## Goal of the exercise
Although pictures appear in the entries below, leave them out and print exactly the lines from the first line through the line containing "циализируйте этот указатель".

## Working data

──────────────────────────────

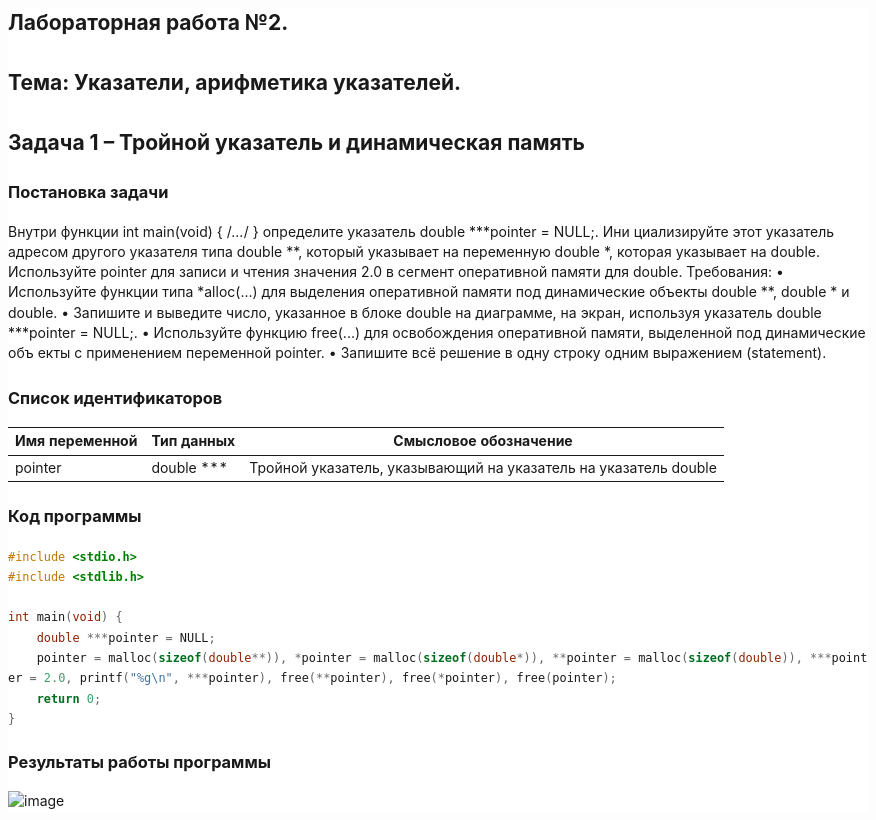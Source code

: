 ## Лабораторная работа №2.

## Тема: Указатели, арифметика указателей.

## Задача 1 – Тройной указатель и динамическая память

### Постановка задачи
 Внутри функции int main(void) { /*...*/ } определите указатель double ***pointer = NULL;. Ини
циализируйте этот указатель адресом другого указателя типа double **, который указывает на переменную
 double *, которая указывает на double. Используйте pointer для записи и чтения значения 2.0 в сегмент
 оперативной памяти для double.
 Требования:
 • Используйте функции типа *alloc(...) для выделения оперативной памяти под динамические объекты
 double **, double * и double.
 • Запишите и выведите число, указанное в блоке double на диаграмме, на экран, используя указатель double
 ***pointer = NULL;.
 • Используйте функцию free(...) для освобождения оперативной памяти, выделенной под динамические объ
екты с применением переменной pointer.
 • Запишите всё решение в одну строку одним выражением (statement).

### Список идентификаторов

| Имя переменной | Тип данных   | Смысловое обозначение                                           |
|----------------|--------------|------------------------------------------------------------------|
| pointer        | double ***    | Тройной указатель, указывающий на указатель на указатель double |

### Код программы

```c
#include <stdio.h>
#include <stdlib.h>

int main(void) {
    double ***pointer = NULL;
    pointer = malloc(sizeof(double**)), *pointer = malloc(sizeof(double*)), **pointer = malloc(sizeof(double)), ***pointer = 2.0, printf("%g\n", ***pointer), free(**pointer), free(*pointer), free(pointer);
    return 0;
}

```
### Результаты работы программы
![image](https://github.com/user-attachments/assets/d38eee19-5def-4837-a1ed-abff0819d839)
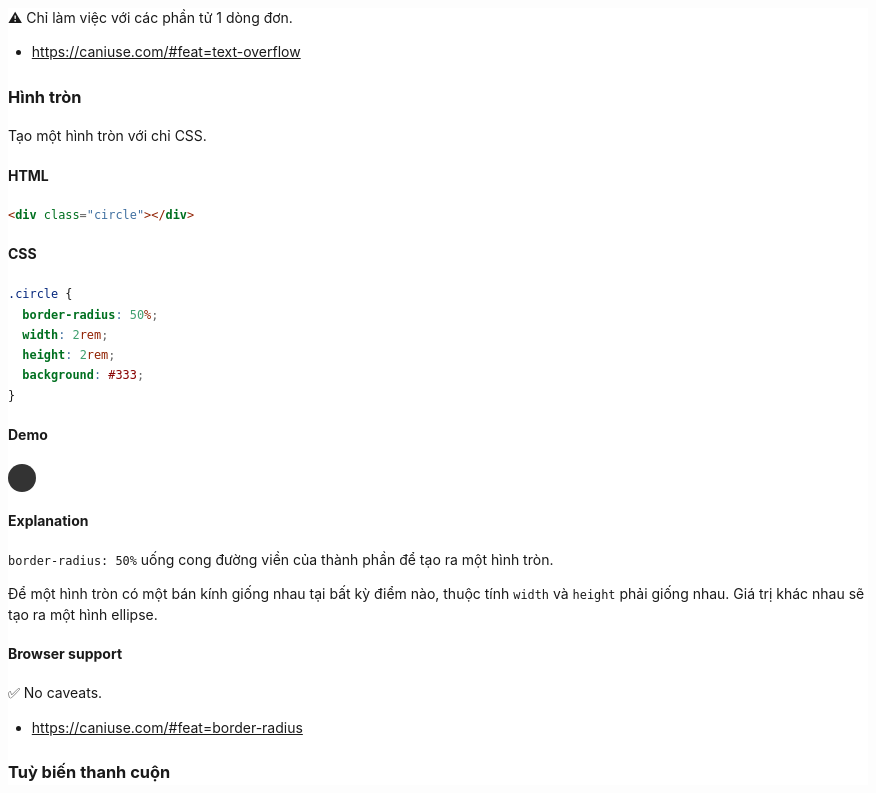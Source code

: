 <span class="snippet__support-note">⚠️ Chỉ làm việc với các phần tử 1 dòng đơn.</span>

* https://caniuse.com/#feat=text-overflow


### Hình tròn

Tạo một hình tròn với chỉ CSS.

#### HTML

```html
<div class="circle"></div>
```

#### CSS

```css
.circle {
  border-radius: 50%;
  width: 2rem;
  height: 2rem;
  background: #333;
}
```

#### Demo

<div class="snippet-demo">
  <div class="snippet-demo__circle"></div>
</div>

<style>
.snippet-demo__circle {
  border-radius: 50%;
  width: 2rem;
  height: 2rem;
  background: #333;
}
</style>

#### Explanation

`border-radius: 50%` uống cong đường viền của thành phần để tạo ra một hình tròn.

Để một hình tròn có một bán kính giống nhau tại bất kỳ điểm nào, thuộc tính `width` và `height` phải giống nhau. Giá trị khác nhau sẽ tạo ra một hình ellipse.

#### Browser support

<span class="snippet__support-note">✅ No caveats.</span>

* https://caniuse.com/#feat=border-radius



### Tuỳ biến thanh cuộn
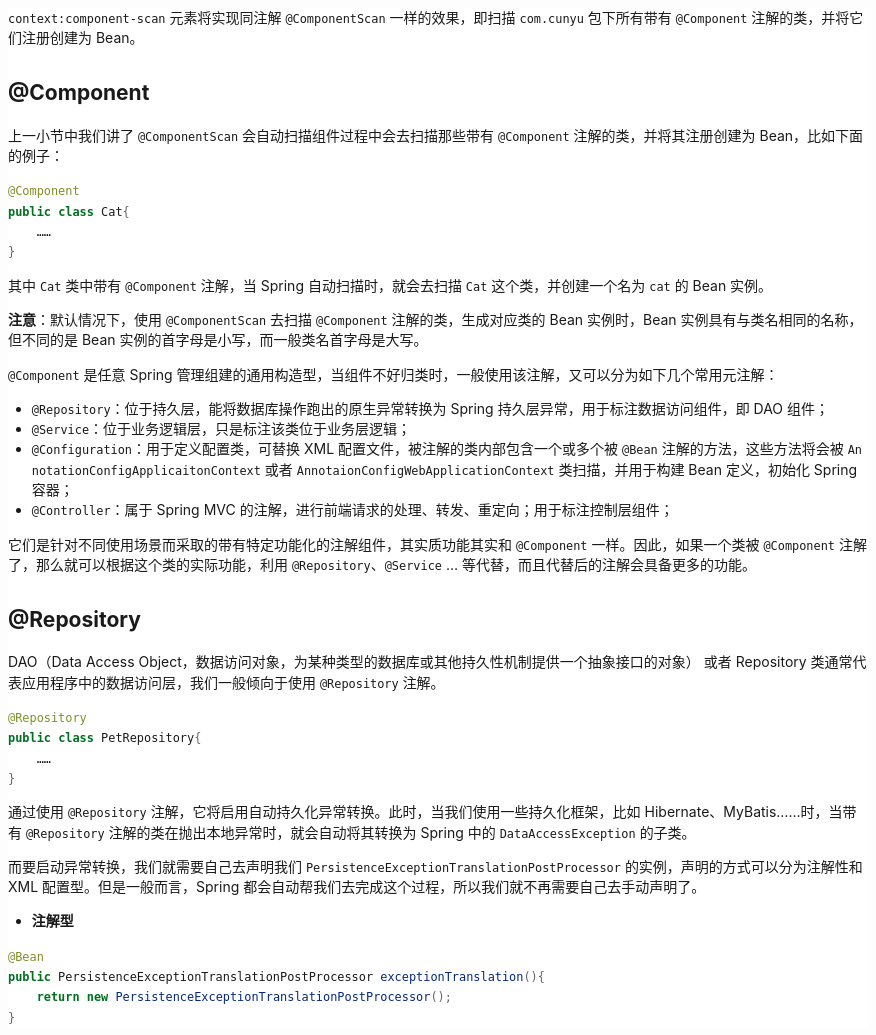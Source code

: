 `context:component-scan` 元素将实现同注解 `@ComponentScan` 一样的效果，即扫描 `com.cunyu` 包下所有带有 `@Component` 注解的类，并将它们注册创建为 Bean。

## @Component

上一小节中我们讲了 `@ComponentScan` 会自动扫描组件过程中会去扫描那些带有 `@Component` 注解的类，并将其注册创建为 Bean，比如下面的例子：

```java
@Component
public class Cat{
    ……
}
```

其中 `Cat` 类中带有 `@Component` 注解，当 Spring 自动扫描时，就会去扫描 `Cat` 这个类，并创建一个名为 `cat` 的 Bean 实例。

**注意**：默认情况下，使用 `@ComponentScan` 去扫描 `@Component` 注解的类，生成对应类的 Bean 实例时，Bean 实例具有与类名相同的名称，但不同的是 Bean 实例的首字母是小写，而一般类名首字母是大写。

`@Component` 是任意 Spring 管理组建的通用构造型，当组件不好归类时，一般使用该注解，又可以分为如下几个常用元注解：

-   `@Repository`：位于持久层，能将数据库操作跑出的原生异常转换为 Spring 持久层异常，用于标注数据访问组件，即 DAO 组件；
-   `@Service`：位于业务逻辑层，只是标注该类位于业务层逻辑；
-   `@Configuration`：用于定义配置类，可替换 XML 配置文件，被注解的类内部包含一个或多个被 `@Bean` 注解的方法，这些方法将会被 `AnnotationConfigApplicaitonContext` 或者 `AnnotaionConfigWebApplicationContext` 类扫描，并用于构建 Bean 定义，初始化 Spring 容器；
-   `@Controller`：属于 Spring MVC 的注解，进行前端请求的处理、转发、重定向；用于标注控制层组件；

它们是针对不同使用场景而采取的带有特定功能化的注解组件，其实质功能其实和 `@Component` 一样。因此，如果一个类被 `@Component` 注解了，那么就可以根据这个类的实际功能，利用 `@Repository`、`@Service` … 等代替，而且代替后的注解会具备更多的功能。

## @Repository

DAO（Data Access Object，数据访问对象，为某种类型的数据库或其他持久性机制提供一个抽象接口的对象） 或者 Repository 类通常代表应用程序中的数据访问层，我们一般倾向于使用 `@Repository` 注解。

```java
@Repository
public class PetRepository{
    ……
}
```

通过使用 `@Repository` 注解，它将启用自动持久化异常转换。此时，当我们使用一些持久化框架，比如 Hibernate、MyBatis……时，当带有 `@Repository` 注解的类在抛出本地异常时，就会自动将其转换为 Spring 中的 `DataAccessException` 的子类。

而要启动异常转换，我们就需要自己去声明我们 `PersistenceExceptionTranslationPostProcessor` 的实例，声明的方式可以分为注解性和 XML 配置型。但是一般而言，Spring 都会自动帮我们去完成这个过程，所以我们就不再需要自己去手动声明了。

-   **注解型**

```java
@Bean
public PersistenceExceptionTranslationPostProcessor exceptionTranslation(){
    return new PersistenceExceptionTranslationPostProcessor();
}
```
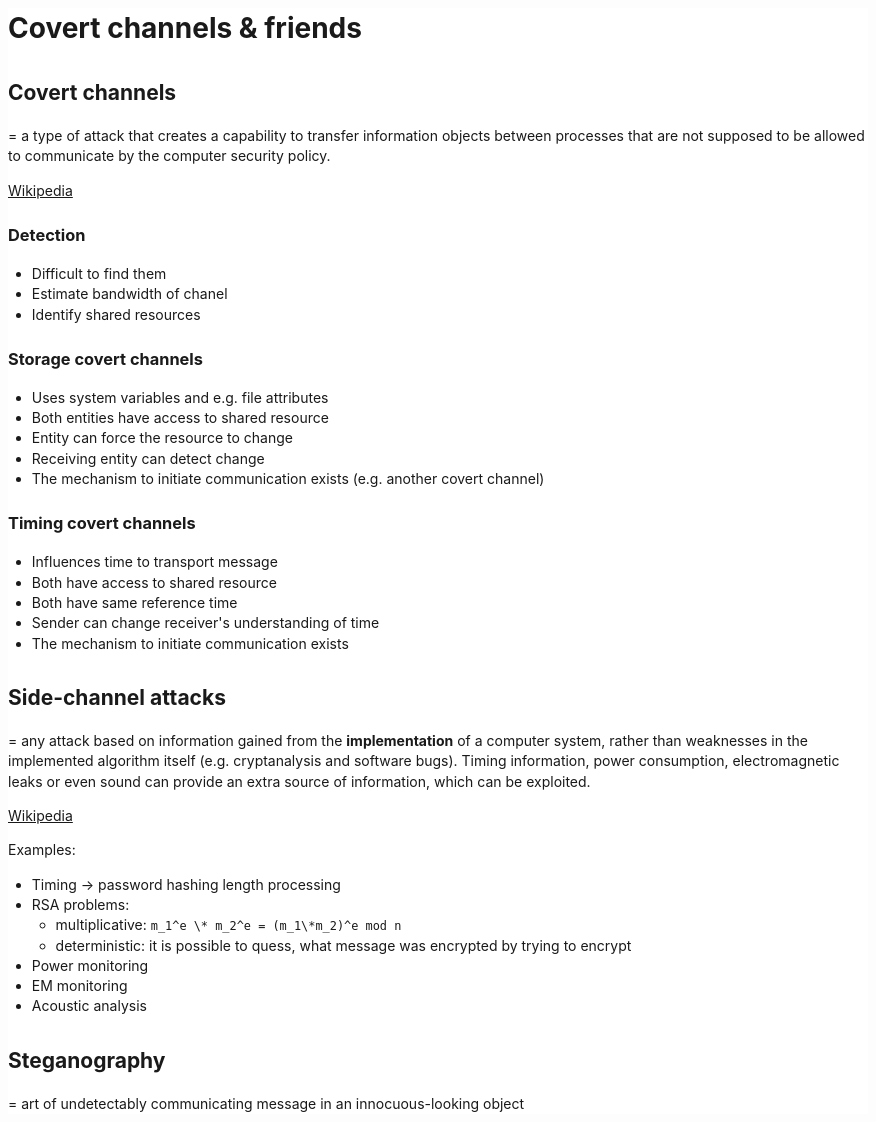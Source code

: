 # Covert channels & friends

## Covert channels

= a type of attack that creates a capability to transfer information objects between processes that are not supposed to be allowed to communicate by the computer security policy.

[Wikipedia](https://en.wikipedia.org/wiki/Covert_channel)

### Detection
- Difficult to find them
- Estimate bandwidth of chanel
- Identify shared resources

### Storage covert channels
- Uses system variables and e.g. file attributes
- Both entities have access to shared resource
- Entity can force the resource to change
- Receiving entity can detect change
- The mechanism to initiate communication exists (e.g. another covert channel)

### Timing covert channels 
- Influences time to transport message
- Both have access to shared resource
- Both have same reference time
- Sender can change receiver's understanding of time
- The mechanism to initiate communication exists

## Side-channel attacks

= any attack based on information gained from the **implementation** of a computer system, rather than weaknesses in the implemented algorithm itself (e.g. cryptanalysis and software bugs). Timing information, power consumption, electromagnetic leaks or even sound can provide an extra source of information, which can be exploited.

[Wikipedia](https://en.wikipedia.org/wiki/Side-channel_attack)

Examples:
- Timing -> password hashing length processing
- RSA problems:
    - multiplicative: `m_1^e \* m_2^e = (m_1\*m_2)^e mod n`
    - deterministic: it is possible to quess, what message was encrypted by trying to encrypt
- Power monitoring
- EM monitoring
- Acoustic analysis

## Steganography

= art of undetectably communicating message in an innocuous-looking object
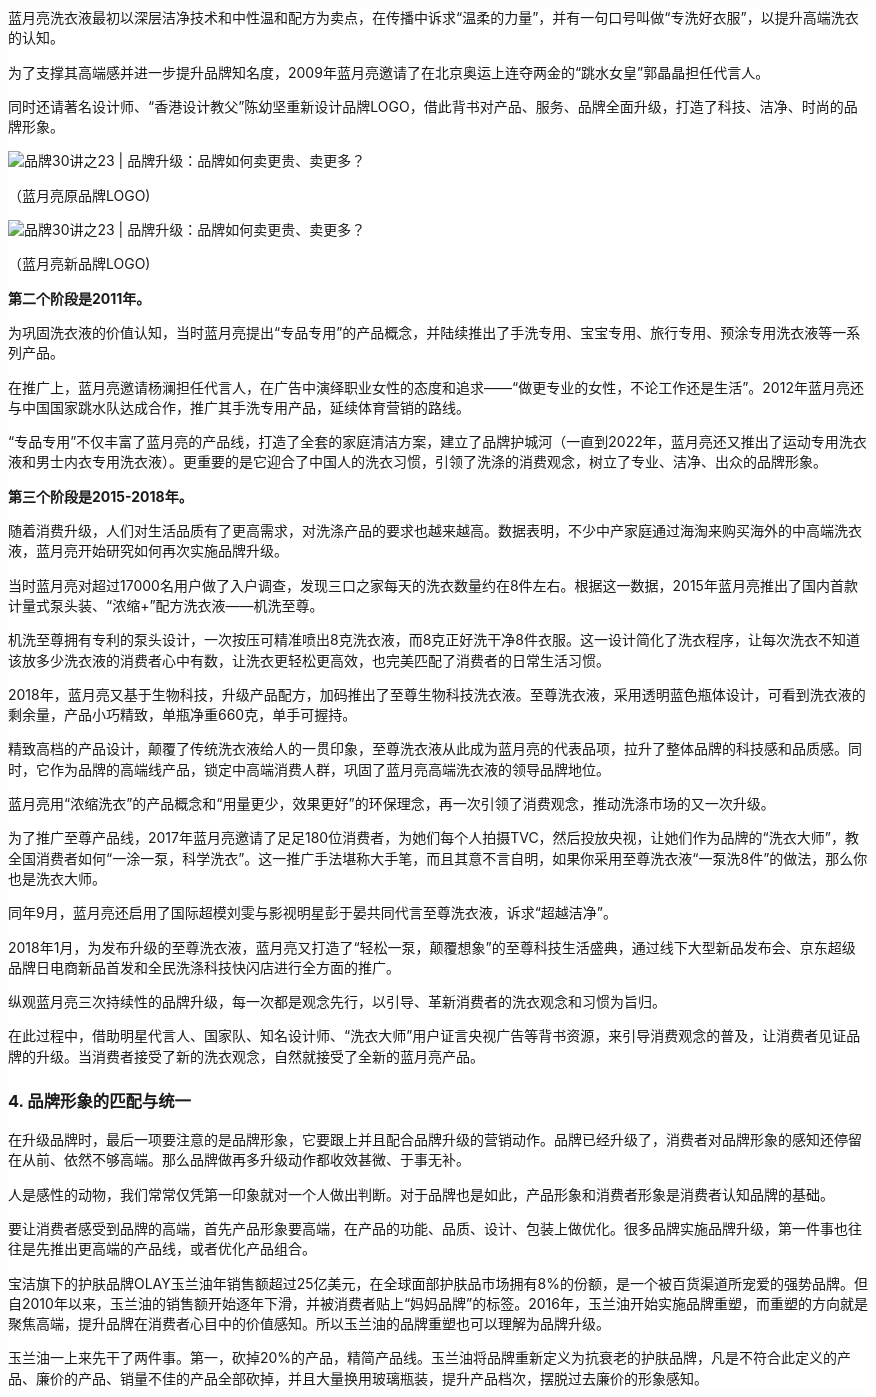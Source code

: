 蓝月亮洗衣液最初以深层洁净技术和中性温和配方为卖点，在传播中诉求“温柔的力量”，并有一句口号叫做“专洗好衣服”，以提升高端洗衣的认知。

为了支撑其高端感并进一步提升品牌知名度，2009年蓝月亮邀请了在北京奥运上连夺两金的“跳水女皇”郭晶晶担任代言人。

同时还请著名设计师、“香港设计教父”陈幼坚重新设计品牌LOGO，借此背书对产品、服务、品牌全面升级，打造了科技、洁净、时尚的品牌形象。

![品牌30讲之23 | 品牌升级：品牌如何卖更贵、卖更多？](https://image.yunyingpai.com/wp/2023/07/1OfeDtyO7EyOabcYGBbr.jpeg)

（蓝月亮原品牌LOGO)

![品牌30讲之23 | 品牌升级：品牌如何卖更贵、卖更多？](https://image.yunyingpai.com/wp/2023/07/9fzMVkhS6i5p7ZYZGHP8.jpeg)

（蓝月亮新品牌LOGO)

**第二个阶段是2011年。**

为巩固洗衣液的价值认知，当时蓝月亮提出“专品专用”的产品概念，并陆续推出了手洗专用、宝宝专用、旅行专用、预涂专用洗衣液等一系列产品。

在推广上，蓝月亮邀请杨澜担任代言人，在广告中演绎职业女性的态度和追求——“做更专业的女性，不论工作还是生活”。2012年蓝月亮还与中国国家跳水队达成合作，推广其手洗专用产品，延续体育营销的路线。

“专品专用”不仅丰富了蓝月亮的产品线，打造了全套的家庭清洁方案，建立了品牌护城河（一直到2022年，蓝月亮还又推出了运动专用洗衣液和男士内衣专用洗衣液）。更重要的是它迎合了中国人的洗衣习惯，引领了洗涤的消费观念，树立了专业、洁净、出众的品牌形象。

**第三个阶段是2015-2018年。**

随着消费升级，人们对生活品质有了更高需求，对洗涤产品的要求也越来越高。数据表明，不少中产家庭通过海淘来购买海外的中高端洗衣液，蓝月亮开始研究如何再次实施品牌升级。

当时蓝月亮对超过17000名用户做了入户调查，发现三口之家每天的洗衣数量约在8件左右。根据这一数据，2015年蓝月亮推出了国内首款计量式泵头装、“浓缩+”配方洗衣液——机洗至尊。

机洗至尊拥有专利的泵头设计，一次按压可精准喷出8克洗衣液，而8克正好洗干净8件衣服。这一设计简化了洗衣程序，让每次洗衣不知道该放多少洗衣液的消费者心中有数，让洗衣更轻松更高效，也完美匹配了消费者的日常生活习惯。

2018年，蓝月亮又基于生物科技，升级产品配方，加码推出了至尊生物科技洗衣液。至尊洗衣液，采用透明蓝色瓶体设计，可看到洗衣液的剩余量，产品小巧精致，单瓶净重660克，单手可握持。

精致高档的产品设计，颠覆了传统洗衣液给人的一贯印象，至尊洗衣液从此成为蓝月亮的代表品项，拉升了整体品牌的科技感和品质感。同时，它作为品牌的高端线产品，锁定中高端消费人群，巩固了蓝月亮高端洗衣液的领导品牌地位。

蓝月亮用“浓缩洗衣”的产品概念和“用量更少，效果更好”的环保理念，再一次引领了消费观念，推动洗涤市场的又一次升级。

为了推广至尊产品线，2017年蓝月亮邀请了足足180位消费者，为她们每个人拍摄TVC，然后投放央视，让她们作为品牌的“洗衣大师”，教全国消费者如何“一涂一泵，科学洗衣”。这一推广手法堪称大手笔，而且其意不言自明，如果你采用至尊洗衣液“一泵洗8件”的做法，那么你也是洗衣大师。

同年9月，蓝月亮还启用了国际超模刘雯与影视明星彭于晏共同代言至尊洗衣液，诉求“超越洁净”。

2018年1月，为发布升级的至尊洗衣液，蓝月亮又打造了“轻松一泵，颠覆想象”的至尊科技生活盛典，通过线下大型新品发布会、京东超级品牌日电商新品首发和全民洗涤科技快闪店进行全方面的推广。

纵观蓝月亮三次持续性的品牌升级，每一次都是观念先行，以引导、革新消费者的洗衣观念和习惯为旨归。

在此过程中，借助明星代言人、国家队、知名设计师、“洗衣大师”用户证言央视广告等背书资源，来引导消费观念的普及，让消费者见证品牌的升级。当消费者接受了新的洗衣观念，自然就接受了全新的蓝月亮产品。

### 4\. 品牌形象的匹配与统一

在升级品牌时，最后一项要注意的是品牌形象，它要跟上并且配合品牌升级的营销动作。品牌已经升级了，消费者对品牌形象的感知还停留在从前、依然不够高端。那么品牌做再多升级动作都收效甚微、于事无补。

人是感性的动物，我们常常仅凭第一印象就对一个人做出判断。对于品牌也是如此，产品形象和消费者形象是消费者认知品牌的基础。

要让消费者感受到品牌的高端，首先产品形象要高端，在产品的功能、品质、设计、包装上做优化。很多品牌实施品牌升级，第一件事也往往是先推出更高端的产品线，或者优化产品组合。

宝洁旗下的护肤品牌OLAY玉兰油年销售额超过25亿美元，在全球面部护肤品市场拥有8%的份额，是一个被百货渠道所宠爱的强势品牌。但自2010年以来，玉兰油的销售额开始逐年下滑，并被消费者贴上“妈妈品牌”的标签。2016年，玉兰油开始实施品牌重塑，而重塑的方向就是聚焦高端，提升品牌在消费者心目中的价值感知。所以玉兰油的品牌重塑也可以理解为品牌升级。

玉兰油一上来先干了两件事。第一，砍掉20%的产品，精简产品线。玉兰油将品牌重新定义为抗衰老的护肤品牌，凡是不符合此定义的产品、廉价的产品、销量不佳的产品全部砍掉，并且大量换用玻璃瓶装，提升产品档次，摆脱过去廉价的形象感知。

──────────────────────────────

## Problem solution
Source code

: ## Лабораторная работа №2.

## Тема: Указатели, арифметика указателей.

## Задача 1 – Тройной указатель и динамическая память

### Постановка задачи
 Внутри функции int main(void) { /*...*/ } определите указатель double ***pointer = NULL;. Ини
циализируйте этот указатель адресом другого указателя типа double **, который указывает на переменную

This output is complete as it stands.